(Document images with source code)
──────────
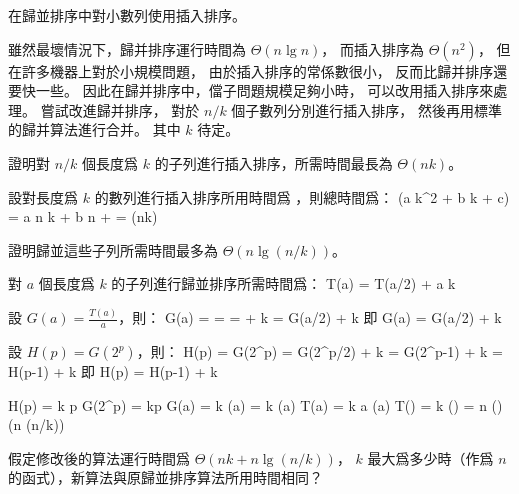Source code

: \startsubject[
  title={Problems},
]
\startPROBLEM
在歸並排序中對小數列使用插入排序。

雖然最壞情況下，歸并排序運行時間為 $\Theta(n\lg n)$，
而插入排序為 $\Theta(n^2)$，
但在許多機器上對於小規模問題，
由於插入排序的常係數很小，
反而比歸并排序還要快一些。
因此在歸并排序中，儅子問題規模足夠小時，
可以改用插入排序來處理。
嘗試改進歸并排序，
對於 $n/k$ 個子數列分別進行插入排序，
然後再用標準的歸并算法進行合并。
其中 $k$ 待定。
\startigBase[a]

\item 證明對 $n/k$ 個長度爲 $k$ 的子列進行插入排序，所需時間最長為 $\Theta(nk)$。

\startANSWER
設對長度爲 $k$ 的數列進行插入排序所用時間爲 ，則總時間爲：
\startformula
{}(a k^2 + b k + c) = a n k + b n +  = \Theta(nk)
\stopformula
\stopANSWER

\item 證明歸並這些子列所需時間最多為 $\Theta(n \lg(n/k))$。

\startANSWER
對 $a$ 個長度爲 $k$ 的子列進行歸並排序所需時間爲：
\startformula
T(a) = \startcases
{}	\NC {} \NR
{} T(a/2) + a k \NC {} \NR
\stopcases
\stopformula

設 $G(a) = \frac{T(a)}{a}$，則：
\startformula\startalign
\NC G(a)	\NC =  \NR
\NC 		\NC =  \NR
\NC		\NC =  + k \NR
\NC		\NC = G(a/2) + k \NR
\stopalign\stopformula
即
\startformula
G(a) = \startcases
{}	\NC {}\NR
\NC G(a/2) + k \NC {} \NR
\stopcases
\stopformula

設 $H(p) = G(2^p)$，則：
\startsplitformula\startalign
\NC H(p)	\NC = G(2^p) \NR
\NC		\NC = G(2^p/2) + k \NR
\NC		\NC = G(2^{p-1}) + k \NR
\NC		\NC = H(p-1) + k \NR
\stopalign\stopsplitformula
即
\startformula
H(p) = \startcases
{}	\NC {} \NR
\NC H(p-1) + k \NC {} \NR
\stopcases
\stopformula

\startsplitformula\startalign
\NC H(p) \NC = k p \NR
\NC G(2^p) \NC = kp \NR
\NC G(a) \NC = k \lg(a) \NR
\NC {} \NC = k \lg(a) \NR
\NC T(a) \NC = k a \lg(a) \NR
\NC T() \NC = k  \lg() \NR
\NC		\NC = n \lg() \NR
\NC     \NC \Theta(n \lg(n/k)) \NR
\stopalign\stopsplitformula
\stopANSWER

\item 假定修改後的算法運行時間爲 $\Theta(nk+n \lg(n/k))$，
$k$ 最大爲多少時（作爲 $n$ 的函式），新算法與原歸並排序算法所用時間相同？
──────────
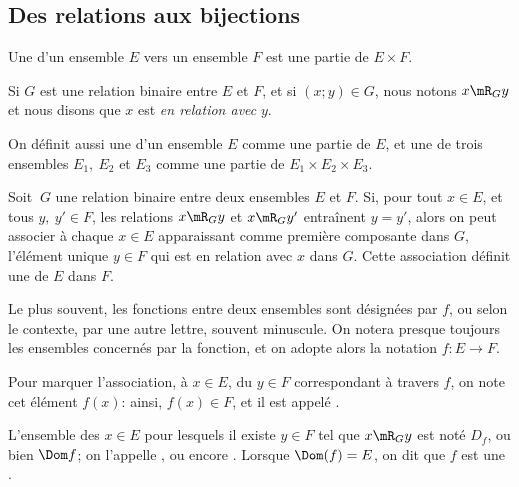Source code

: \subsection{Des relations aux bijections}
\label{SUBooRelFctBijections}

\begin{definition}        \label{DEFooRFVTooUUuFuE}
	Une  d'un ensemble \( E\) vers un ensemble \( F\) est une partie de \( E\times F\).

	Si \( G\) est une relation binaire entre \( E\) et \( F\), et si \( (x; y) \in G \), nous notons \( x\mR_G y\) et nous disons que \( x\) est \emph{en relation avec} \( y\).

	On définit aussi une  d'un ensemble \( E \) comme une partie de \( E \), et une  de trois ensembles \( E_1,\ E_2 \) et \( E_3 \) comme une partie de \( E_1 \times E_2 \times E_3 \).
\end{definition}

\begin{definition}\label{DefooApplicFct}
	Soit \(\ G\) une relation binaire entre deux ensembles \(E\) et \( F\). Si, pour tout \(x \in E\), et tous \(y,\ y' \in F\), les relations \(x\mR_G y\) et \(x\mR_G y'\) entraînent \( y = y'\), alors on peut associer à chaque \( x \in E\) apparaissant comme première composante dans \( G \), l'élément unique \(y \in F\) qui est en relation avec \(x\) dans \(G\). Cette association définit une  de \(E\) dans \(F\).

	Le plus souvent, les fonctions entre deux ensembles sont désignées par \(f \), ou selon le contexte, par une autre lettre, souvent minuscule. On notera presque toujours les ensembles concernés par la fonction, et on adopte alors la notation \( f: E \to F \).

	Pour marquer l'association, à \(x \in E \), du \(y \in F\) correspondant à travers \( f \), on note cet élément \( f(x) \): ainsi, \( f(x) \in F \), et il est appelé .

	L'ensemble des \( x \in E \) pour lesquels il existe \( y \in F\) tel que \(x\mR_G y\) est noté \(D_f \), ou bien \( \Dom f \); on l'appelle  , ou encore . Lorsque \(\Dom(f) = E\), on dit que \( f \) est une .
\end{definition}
──────────
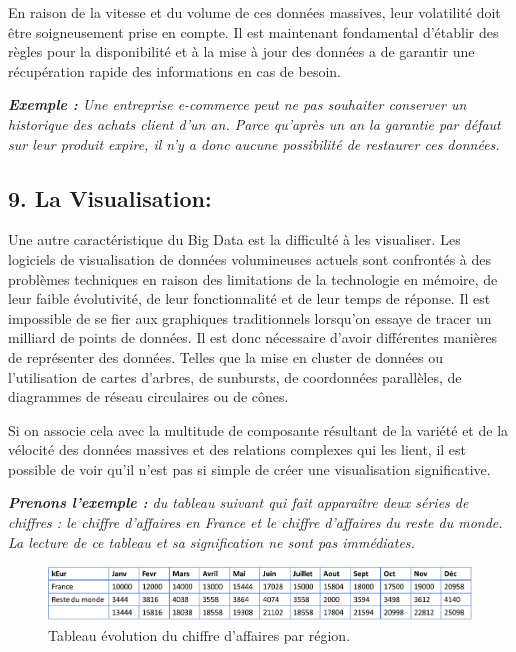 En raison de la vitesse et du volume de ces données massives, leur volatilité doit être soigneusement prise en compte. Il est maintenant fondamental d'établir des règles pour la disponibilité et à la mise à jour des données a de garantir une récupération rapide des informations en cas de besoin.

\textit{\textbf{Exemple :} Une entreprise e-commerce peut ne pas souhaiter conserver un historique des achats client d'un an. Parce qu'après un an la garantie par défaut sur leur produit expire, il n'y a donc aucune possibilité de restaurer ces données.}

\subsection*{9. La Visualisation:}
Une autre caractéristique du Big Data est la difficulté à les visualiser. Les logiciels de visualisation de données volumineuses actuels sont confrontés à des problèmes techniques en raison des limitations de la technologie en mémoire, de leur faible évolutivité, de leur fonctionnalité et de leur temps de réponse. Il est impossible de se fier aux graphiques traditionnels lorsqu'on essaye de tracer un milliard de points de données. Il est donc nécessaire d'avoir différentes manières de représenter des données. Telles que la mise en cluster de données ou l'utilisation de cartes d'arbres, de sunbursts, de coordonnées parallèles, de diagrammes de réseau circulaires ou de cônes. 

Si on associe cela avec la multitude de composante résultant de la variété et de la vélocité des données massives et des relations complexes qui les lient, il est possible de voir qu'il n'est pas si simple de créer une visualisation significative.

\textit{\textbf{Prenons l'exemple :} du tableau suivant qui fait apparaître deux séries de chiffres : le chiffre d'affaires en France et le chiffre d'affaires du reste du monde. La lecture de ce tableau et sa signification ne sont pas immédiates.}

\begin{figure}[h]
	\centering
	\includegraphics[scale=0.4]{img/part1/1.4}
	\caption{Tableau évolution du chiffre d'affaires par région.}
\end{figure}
──────────
▶ Exercise prompt
Show the lines of the records that include the string "partie".

▶ Reply to the task
	Une  d'un ensemble \( E\) vers un ensemble \( F\) est une partie de \( E\times F\).
	On définit aussi une  d'un ensemble \( E \) comme une partie de \( E \), et une  de trois ensembles \( E_1,\ E_2 \) et \( E_3 \) comme une partie de \( E_1 \times E_2 \times E_3 \).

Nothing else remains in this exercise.